**Your objective**:
Pull out each line of the records holding the string "compatibility".

**Supplied data**:
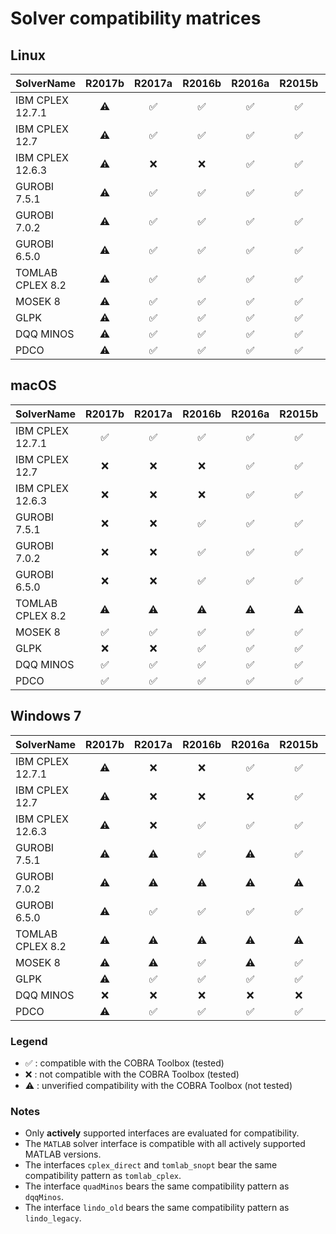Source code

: # Solver compatibility matrices

## Linux

| SolverName        | R2017b             | R2017a             | R2016b             | R2016a             | R2015b             | R2015a             | R2014b             | R2014a             |
|-------------------|:------------------:|:------------------:|:------------------:|:------------------:|:------------------:|:------------------:|:------------------:|:------------------:|
| IBM CPLEX 12.7.1  | :warning:          | :white_check_mark: | :white_check_mark: | :white_check_mark: | :white_check_mark: | :white_check_mark: | :white_check_mark: | :white_check_mark: |
| IBM CPLEX 12.7    | :warning:          | :white_check_mark: | :white_check_mark: | :white_check_mark: | :white_check_mark: | :white_check_mark: | :white_check_mark: | :white_check_mark: |
| IBM CPLEX 12.6.3  | :warning:          | :x:                | :x:                | :white_check_mark: | :white_check_mark: | :white_check_mark: | :white_check_mark: | :white_check_mark: |
| GUROBI 7.5.1      | :warning:          | :white_check_mark: | :white_check_mark: | :white_check_mark: | :white_check_mark: | :white_check_mark: | :white_check_mark: | :white_check_mark: |
| GUROBI 7.0.2      | :warning:          | :white_check_mark: | :white_check_mark: | :white_check_mark: | :white_check_mark: | :white_check_mark: | :white_check_mark: | :white_check_mark: |
| GUROBI 6.5.0      | :warning:          | :white_check_mark: | :white_check_mark: | :white_check_mark: | :white_check_mark: | :white_check_mark: | :white_check_mark: | :white_check_mark: |
| TOMLAB CPLEX 8.2  | :warning:          | :white_check_mark: | :white_check_mark: | :white_check_mark: | :white_check_mark: | :white_check_mark: | :white_check_mark: | :white_check_mark: |
| MOSEK 8           | :warning:          | :white_check_mark: | :white_check_mark: | :white_check_mark: | :white_check_mark: | :white_check_mark: | :white_check_mark: | :white_check_mark: |
| GLPK              | :warning:          | :white_check_mark: | :white_check_mark: | :white_check_mark: | :white_check_mark: | :white_check_mark: | :white_check_mark: | :white_check_mark: |
| DQQ MINOS         | :warning:          | :white_check_mark: | :white_check_mark: | :white_check_mark: | :white_check_mark: | :white_check_mark: | :white_check_mark: | :white_check_mark: |
| PDCO              | :warning:          | :white_check_mark: | :white_check_mark: | :white_check_mark: | :white_check_mark: | :white_check_mark: | :white_check_mark: | :white_check_mark: |

## macOS

| SolverName        | R2017b             | R2017a             | R2016b             | R2016a             | R2015b             | R2015a             | R2014b             | R2014a             |
|-------------------|:------------------:|:------------------:|:------------------:|:------------------:|:------------------:|:------------------:|:------------------:|:------------------:|
| IBM CPLEX 12.7.1  | :white_check_mark: | :white_check_mark: | :white_check_mark: | :white_check_mark: | :white_check_mark: | :white_check_mark: | :white_check_mark: | :white_check_mark: |
| IBM CPLEX 12.7    | :x:                | :x:                | :x:                | :white_check_mark: | :white_check_mark: | :white_check_mark: | :white_check_mark: | :white_check_mark: |
| IBM CPLEX 12.6.3  | :x:                | :x:                | :x:                | :white_check_mark: | :white_check_mark: | :white_check_mark: | :white_check_mark: | :white_check_mark: |
| GUROBI 7.5.1      | :x:                | :x:                | :white_check_mark: | :white_check_mark: | :white_check_mark: | :white_check_mark: | :white_check_mark: | :white_check_mark: |
| GUROBI 7.0.2      | :x:                | :x:                | :white_check_mark: | :white_check_mark: | :white_check_mark: | :white_check_mark: | :white_check_mark: | :white_check_mark: |
| GUROBI 6.5.0      | :x:                | :x:                | :white_check_mark: | :white_check_mark: | :white_check_mark: | :white_check_mark: | :white_check_mark: | :white_check_mark: |
| TOMLAB CPLEX 8.2  | :warning:          | :warning:          | :warning:          | :warning:          | :warning:          | :warning:          | :warning:          | :warning:          |
| MOSEK 8           | :white_check_mark: | :white_check_mark: | :white_check_mark: | :white_check_mark: | :white_check_mark: | :white_check_mark: | :white_check_mark: | :white_check_mark: |
| GLPK              | :x:                | :x:                | :white_check_mark: | :white_check_mark: | :white_check_mark: | :white_check_mark: | :white_check_mark: | :white_check_mark: |
| DQQ MINOS         | :white_check_mark: | :white_check_mark: | :white_check_mark: | :white_check_mark: | :white_check_mark: | :white_check_mark: | :white_check_mark: | :white_check_mark: |
| PDCO              | :white_check_mark: | :white_check_mark: | :white_check_mark: | :white_check_mark: | :white_check_mark: | :white_check_mark: | :white_check_mark: | :white_check_mark: |

## Windows 7

| SolverName        | R2017b             | R2017a             | R2016b             | R2016a             | R2015b             | R2015a             | R2014b             | R2014a             |
|-------------------|:------------------:|:------------------:|:------------------:|:------------------:|:------------------:|:------------------:|:------------------:|:------------------:|
| IBM CPLEX 12.7.1  | :warning:          | :x:                | :x:                | :white_check_mark: | :white_check_mark: | :white_check_mark: | :white_check_mark: | :x:                |
| IBM CPLEX 12.7    | :warning:          | :x:                | :x:                | :x:                | :white_check_mark: | :white_check_mark: | :white_check_mark: | :x:                |
| IBM CPLEX 12.6.3  | :warning:          | :x:                | :white_check_mark: | :white_check_mark: | :white_check_mark: | :white_check_mark: | :white_check_mark: | :white_check_mark: |
| GUROBI 7.5.1      | :warning:          | :warning:          | :white_check_mark: | :warning:          | :white_check_mark: | :warning:          | :white_check_mark: | :warning:          |
| GUROBI 7.0.2      | :warning:          | :warning:          | :warning:          | :warning:          | :warning:          | :warning:          | :warning:          | :warning:          |
| GUROBI 6.5.0      | :warning:          | :white_check_mark: | :white_check_mark: | :white_check_mark: | :white_check_mark: | :white_check_mark: | :white_check_mark: | :white_check_mark: |
| TOMLAB CPLEX 8.2  | :warning:          | :warning:          | :warning:          | :warning:          | :warning:          | :warning:          | :warning:          | :x:                |
| MOSEK 8           | :warning:          | :warning:          | :white_check_mark: | :warning:          | :white_check_mark: | :white_check_mark: | :white_check_mark: | :white_check_mark: |
| GLPK              | :warning:          | :white_check_mark: | :white_check_mark: | :white_check_mark: | :white_check_mark: | :white_check_mark: | :white_check_mark: | :white_check_mark: |
| DQQ MINOS         | :x:                | :x:                | :x:                | :x:                | :x:                | :x:                | :x:                | :x:                |
| PDCO              | :warning:          | :white_check_mark: | :white_check_mark: | :white_check_mark: | :white_check_mark: | :white_check_mark: | :white_check_mark: | :white_check_mark: |

### Legend

- :white_check_mark: : compatible with the COBRA Toolbox (tested)
- :x: : not compatible with the COBRA Toolbox (tested)
- :warning: : unverified compatibility with the COBRA Toolbox (not tested)

### Notes

- Only **actively** supported interfaces are evaluated for compatibility.
- The `MATLAB` solver interface is compatible with all actively supported MATLAB versions.
- The interfaces `cplex_direct` and `tomlab_snopt` bear the same compatibility pattern as `tomlab_cplex`.
- The interface `quadMinos` bears the same compatibility pattern as `dqqMinos`.
- The interface `lindo_old` bears the same compatibility pattern as `lindo_legacy`.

**Task answer**:
: # Solver compatibility matrices
- :warning: : unverified compatibility with the COBRA Toolbox (not tested)
- Only **actively** supported interfaces are evaluated for compatibility.
- The interfaces `cplex_direct` and `tomlab_snopt` bear the same compatibility pattern as `tomlab_cplex`.
- The interface `quadMinos` bears the same compatibility pattern as `dqqMinos`.
- The interface `lindo_old` bears the same compatibility pattern as `lindo_legacy`.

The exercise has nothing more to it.